The trial involved 91 participants aged between 10 and 30 years who had been diagnosed with type 1 diabetes within 100 days of starting the trial. They received either baricitinib or placebo once daily for one year, along with their usual insulin therapy.

The main outcome of the study was to measure the C-peptide level in the blood of the participants. C-peptide is a molecule that is released along with insulin from the beta cells and reflects how much insulin is being produced by the pancreas.

The study found that:

  • The participants who received baricitinib had higher C-peptide levels than those who received placebo at 12 months, indicating that they had more beta cell function and less insulin requirement.
  • The difference in C-peptide levels between the two groups was statistically significant, meaning that it was unlikely to be due to chance.
  • The participants who received baricitinib also had lower hemoglobin A1c levels than those who received placebo at 12 months, indicating that they had better blood sugar control.
  • The difference in hemoglobin A1c levels between the two groups was also statistically significant.
  • The participants who received baricitinib reported fewer episodes of hypoglycemia (low blood sugar) than those who received placebo.
  • The difference in hypoglycemia episodes between the two groups was not statistically significant, but it was clinically meaningful.
  • The participants who received baricitinib did not experience any serious adverse events related to the drug, such as infections or blood clots. The most common side effects were mild and included upper respiratory tract infections, headache and nausea.

What are the implications of the study?

The study is the first of its kind to show that a JAK inhibitor can suppress the progression of type 1 diabetes in newly diagnosed patients. It suggests that baricitinib could be a potential disease-modifying treatment for type 1 diabetes that can be delivered as a tablet.

The study also shows that baricitinib is safe and well-tolerated in this population. However, more studies are needed to confirm its long-term safety and efficacy, as well as to determine its optimal dose and duration of treatment.

The study’s lead author, Professor Thomas Kay from SVI, said: \”It is tremendously exciting for us to be the first group anywhere in the world to test the efficacy of baricitinib as a potential type 1 diabetes treatment. Up until now, people with type 1 diabetes have been reliant on insulin delivered via injection or infusion pump.
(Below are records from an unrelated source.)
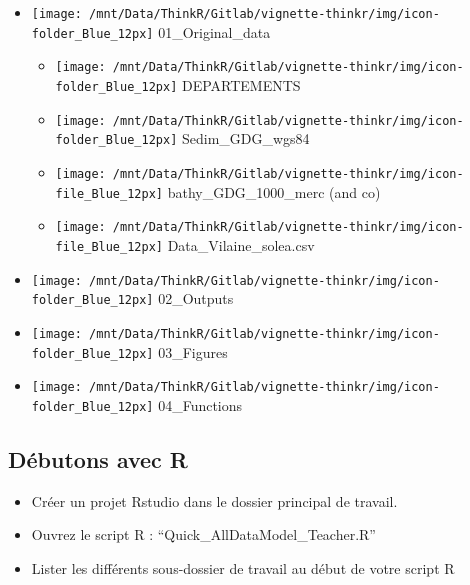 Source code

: \documentclass[french,a4paper]{article}
\providecommand{\tightlist}{%
  \setlength{\itemsep}{0pt}\setlength{\parskip}{0pt}}
\begin{document}
\begin{itemize}
\tightlist
\item
  \texttt{[image: /mnt/Data/ThinkR/Gitlab/vignette-thinkr/img/icon-folder\_Blue\_12px]}
  01\_Original\_data

  \begin{itemize}
  \tightlist
  \item
    \texttt{[image: /mnt/Data/ThinkR/Gitlab/vignette-thinkr/img/icon-folder\_Blue\_12px]}
    DEPARTEMENTS
  \item
    \texttt{[image: /mnt/Data/ThinkR/Gitlab/vignette-thinkr/img/icon-folder\_Blue\_12px]}
    Sedim\_GDG\_wgs84
  \item
    \texttt{[image: /mnt/Data/ThinkR/Gitlab/vignette-thinkr/img/icon-file\_Blue\_12px]}
    bathy\_GDG\_1000\_merc (and co)
  \item
    \texttt{[image: /mnt/Data/ThinkR/Gitlab/vignette-thinkr/img/icon-file\_Blue\_12px]}
    Data\_Vilaine\_solea.csv
  \end{itemize}
\item
  \texttt{[image: /mnt/Data/ThinkR/Gitlab/vignette-thinkr/img/icon-folder\_Blue\_12px]}
  02\_Outputs
\item
  \texttt{[image: /mnt/Data/ThinkR/Gitlab/vignette-thinkr/img/icon-folder\_Blue\_12px]}
  03\_Figures
\item
  \texttt{[image: /mnt/Data/ThinkR/Gitlab/vignette-thinkr/img/icon-folder\_Blue\_12px]}
  04\_Functions
\end{itemize}

\subsection{Débutons avec R}\label{debutons-avec-r}

\begin{itemize}
\tightlist
\item
  Créer un projet Rstudio dans le dossier principal de travail.
\item
  Ouvrez le script R : ``Quick\_AllDataModel\_Teacher.R''
\item
  Lister les différents sous-dossier de travail au début de votre script
  R
\end{itemize}
\end{document}
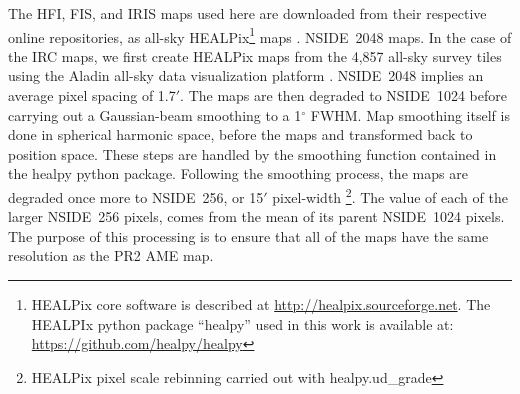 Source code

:         The HFI, FIS, and IRIS maps used here are downloaded from their respective online repositories, as all-sky HEALPix\footnote{HEALPix core software is described at \url{http://healpix.sourceforge.net}. The HEALPIx python package ``healpy'' used in this work is available at: \url{https://github.com/healpy/healpy}} maps \citep{gorski05}.   NSIDE~2048 maps. In the case of the IRC maps, we first create HEALPix maps from the 4,857 all-sky survey tiles using the Aladin all-sky data visualization platform \citep{bonnarel00}. NSIDE~2048 implies an average pixel spacing of 1.7$'$. The maps are then degraded to NSIDE~1024 before carrying out a Gaussian-beam smoothing to a 1$^{\circ}$ FWHM. Map smoothing itself is done in spherical harmonic space, before the maps and transformed back to position space. These steps are handled by the smoothing function contained in the healpy python package. Following the smoothing process, the maps are degraded once more to NSIDE~256, or 15$'$ pixel-width \footnote{HEALPix pixel scale rebinning carried out with healpy.ud\_grade}. The value of each of the larger NSIDE~256 pixels, comes from the mean of its parent NSIDE~1024 pixels. The purpose of this processing is to ensure that all of the maps have the same resolution as the PR2 AME map.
Our trial showed that, if started early enough after diagnosis, and while the participants remained on the medication, their production of insulin was maintained.\”

The study’s co-author, Professor Mark Cooper from Monash University, said: \”This is an important breakthrough for people with type 1 diabetes and their families. Management of the lifelong autoimmune disease is incredibly burdensome on those diagnosed and their families, requiring meticulous glucose monitoring and insulin administration day and night to stay alive. This trial offers hope for a simpler and more effective way of managing type 1 diabetes in the future.\”

The study was funded by the Juvenile Diabetes Research Foundation (JDRF), the National Health and Medical Research Council (NHMRC) of Australia, and Eli Lilly and Company, the manufacturer of baricitinib.